Toviaz® Patent Claims Found Not Invalid

Last week Judge Gregory Sleet of the District of Delaware rejected the generic defendants obviousness challenge of Pfizer’s molecule patent for Toviaz®.

The defendants based their obviousness defense on the selection of 5-HMT, a metabolite of tolterodine, as a “lead compound.”  Tolterodine was already approved to treat overactive bladder as of the critical date.  The defendants then argued that it would have been obvious to POSAs to modify that metabolite to arrive at the claimed prodrug: fesoterodine.  The court rejected this argument at every turn.

First, Judge Sleet found that a person of ordinary skill would not have chosen 5-HMT and tolterodine as her only lead compounds.  The defendants argued that that because tolterodine did not cause the adverse side effect of dry mouth that other overactive bladder drugs caused, a person of skill in the art would focus on developing its metabolite rather than other types of lead compounds.  The court rejected this approach as “myopic” and found that a person of skill would have considered a number of lead compounds rather than focusing on just 5-HMT and tolterodine.

Next, the court found that using a prodrug approach to modify 5-HMT would not have been obvious.  The defendants argued bioavailability problems with tolterodine would have motivated POSAs to modify 5-HMT rather than tolterodine.  However, the court found that there were three prior art publications showed that the pharmacokinetics of tolterodine did not produce significant differences in patient outcomes, which would have informed POSAs that tolterodine did not have had a bioavailability problem.  Defendants’ expert analyzed these publications and determined that they were flawed, but the court held that this post hoc analysis did not indicate that a person of ordinary skill would have simply disregarded these references.  Moreover, Judge Sleet found that a person of skill would not have been motivated to develop a prodrug of 5-HMT because the oral absorption properties of 5-HMT were unknown and POSAs view prodrugging as a “last resort.”

Finally, the court found that it still would not have been obvious to pursue the final chemical structure of fesoterodine.  The court found that there would be over 7,500 options for modifying the 5-HMT molecule to create a 5-HMT prodrug, and found that this “sheer number of possible combinations” indicated that it would not have been obvious to create fesoterodine.

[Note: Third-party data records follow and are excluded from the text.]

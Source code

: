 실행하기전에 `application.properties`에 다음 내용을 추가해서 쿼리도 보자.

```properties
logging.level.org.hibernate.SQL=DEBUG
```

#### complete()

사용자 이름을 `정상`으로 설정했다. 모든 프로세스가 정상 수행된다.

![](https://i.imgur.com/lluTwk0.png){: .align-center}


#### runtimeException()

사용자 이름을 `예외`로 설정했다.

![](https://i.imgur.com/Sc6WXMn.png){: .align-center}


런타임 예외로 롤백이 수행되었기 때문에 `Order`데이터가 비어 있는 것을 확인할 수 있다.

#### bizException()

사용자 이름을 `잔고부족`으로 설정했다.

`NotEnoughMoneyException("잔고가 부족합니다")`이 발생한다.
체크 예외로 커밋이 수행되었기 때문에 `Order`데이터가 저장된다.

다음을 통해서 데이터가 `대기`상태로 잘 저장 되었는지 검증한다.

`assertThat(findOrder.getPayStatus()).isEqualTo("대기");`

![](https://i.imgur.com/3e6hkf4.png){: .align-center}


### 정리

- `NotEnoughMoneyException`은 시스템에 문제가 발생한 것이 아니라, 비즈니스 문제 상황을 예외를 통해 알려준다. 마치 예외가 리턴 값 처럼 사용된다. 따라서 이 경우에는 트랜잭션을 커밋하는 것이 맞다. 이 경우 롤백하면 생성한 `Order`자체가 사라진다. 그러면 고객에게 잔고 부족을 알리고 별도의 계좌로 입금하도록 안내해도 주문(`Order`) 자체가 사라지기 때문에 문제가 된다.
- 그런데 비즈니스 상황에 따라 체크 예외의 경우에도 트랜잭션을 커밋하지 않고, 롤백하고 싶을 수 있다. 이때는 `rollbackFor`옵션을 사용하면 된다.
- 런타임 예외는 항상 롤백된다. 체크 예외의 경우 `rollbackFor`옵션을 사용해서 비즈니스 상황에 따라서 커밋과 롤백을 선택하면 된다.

For all of these reasons, the court held that the asserted claims were not invalid.  This case highlights the obstacles ANDA-filers must overcome when challenging compound patents.  That said, the Court’s very stringent lead compound analysis may be labile to appellate challenge, as it effectively reads out many compounds from the prior art by effectively requiring the defendant to prove that the identified lead compound was the single best compound in the market.  But—in a case handled by the attorneys at Carlson Caspers—the Federal Circuit has previously confirmed that to be inconsistent with KSR v. TeleflexAltana Pharma AG v. Teva Pharms. USA Inc., 566 F.3d 999, 1008 (Fed. Cir. 2009) (rejecting patentee’s argument “that the prior art must point to only a single lead compound for further development efforts,” because “that restrictive view of the lead compound test would present a rigid test similar to the teaching-suggestion-motivation test that the Supreme Court explicitly rejected in KSR”).